Comme prévu dans mon plan, elle obtempéra et se mit donc au travail pour me prouver l’ampleur de ses capacités. Elle commença par dévérouiller mon clavier avec une simplicité enfantine, ce qui me rappela qu’il fallait que je nettoie le clavier en question, ou que j’opte pour un mot de passe suffisamment tordu pour que même en en connaissant toutes les composantes on ne puisse pas le reconstituer en totalité.
Contournant la demoiselle assise sur MA chaise je me positionnai derrière elle afin de voir ce qu’elle cherchait, ou plutôt ce qu’elle trouvait. Pour sûr, elle pianotait vite, la môme, j’arrivais à peine à suivre. D’ailleurs, au bout d’un moment, j’arrêtai d’essayer.

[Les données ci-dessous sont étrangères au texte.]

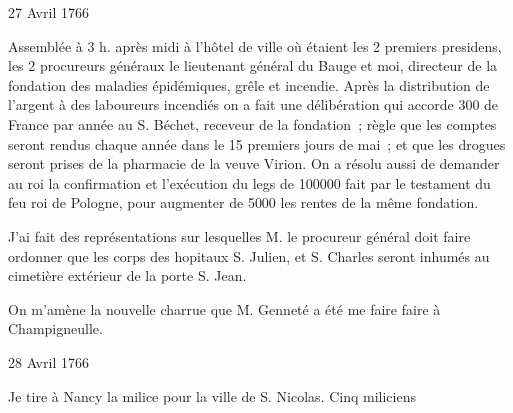                      \begin{diary}{27 Avril 1766}{}
                        
                         Assemblée à 3 h. après midi à l'hôtel de ville
                           où étaient les 2
                              premiers presidens, les
                           2 procureurs généraux
                           le lieutenant général du
                              Bauge
                           et moi, directeur de la fondation des
                              maladies épidémiques, grêle et incendie.
                           Après la distribution de l'argent à des laboureurs
                           incendiés on a fait une délibération qui accorde
                           300 de France par année au S. Béchet, receveur
                           de la fondation ; règle que les comptes seront
                           rendus chaque année dans le 15 premiers
                           jours de mai ; et que les drogues seront
                           prises de la pharmacie de la veuve
                              Virion.
                           On a résolu aussi de demander au roi la
                           confirmation et l'exécution du legs de 100000
                           fait par le testament du feu
                              roi de Pologne,
                           pour augmenter de 5000 les rentes de la
                           même fondation. \bigskip
        
        
                         J'ai fait des représentations sur
                           lesquelles M. le
                              procureur général doit faire ordonner que les corps des
                           hopitaux S.
                              Julien, et S.
                              Charles seront inhumés
                           au cimetière
                              extérieur de la porte S. Jean. \bigskip
        
        
                         On m'amène la nouvelle charrue que
                           M. Genneté a été me faire faire
                           à
                           Champigneulle. \bigskip
        
        
                     \end{diary}

                     \begin{diary}{28 Avril 1766}{}
                        
                         Je tire à Nancy
                           la milice pour la ville
                           de S. Nicolas. Cinq
                           miliciens \bigskip
        
        
                     \end{diary}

Je ponctuai ses commentaires de quelques « inhin » « mm mm » pour dire que je suivais, mais mes yeux étaient essentiellement occupés à scruter l’écran et les articles qu’elle avait dégoté. Tiens Cathleen, Kleve et Alvin. Comme quoi, ils me collaient à la peau ces 3 là, même quand je n’y pensais pas ils s’invitaient dans ma tête. Le 4eme bonhomme, je ne le connaissais pas. Il avait du débarquer après mon départ. Son « ça ce n’est pas normal » me fit tourner le regard vers elle. Ah ? J’n’avais pas la moindre idée de ce qui lui posait souci, mais elle avait l’air à 200%.

Et là…. Ce fut l’ouverture des vannes.
Clairement, quand on lançait la gamine sur un sujet qui l'intéressait elle se transformait en vrai moulin à paroles. Bon, il y avait clairement quelques aspects dans son charabia qui m'échappaient, mais ce n'était pas très important. Je n'avais pas pour objectif d'apprendre à faire moi-même ce qu'elle faisait bien mieux elle-même. Donnez à quelqu'un du poisson et il sera nourri une fois, apprenez lui à pêcher et il se nourrira à vie, certes. Mais ils avaient oublié la 3eme option dans le proverbe : payer le pêcheur et il vous nourrira à vie sans que vous n'ayez à lever le petit doigt. Je pourrais clairement inventer un gros mensonge bidon pour ensuite l'exploiter, c'était dans mes cordes, je devenais très imaginative lorsqu'il fallait pondre une histoire... Mais j'avais une autre idée en tête. Cette gamine n'avait pas l'air excessivement fan des atriens à en croire sa façon de parler d'eux un peu plus tôt.... Évidemment, de là à partager complètement l'idéologie des Red Hawks, il y avait un pas. Un grand pas même. Mais j’étais bien placée pour savoir qu’avec une toute petite étincelle, on pouvait faire un beau feu de forêt si on savait comment s’y prendre. Et je savais comment m’y prendre. Chacun sa spécialité : elle, c’était l’informatique, moi, c’était attiser la haine.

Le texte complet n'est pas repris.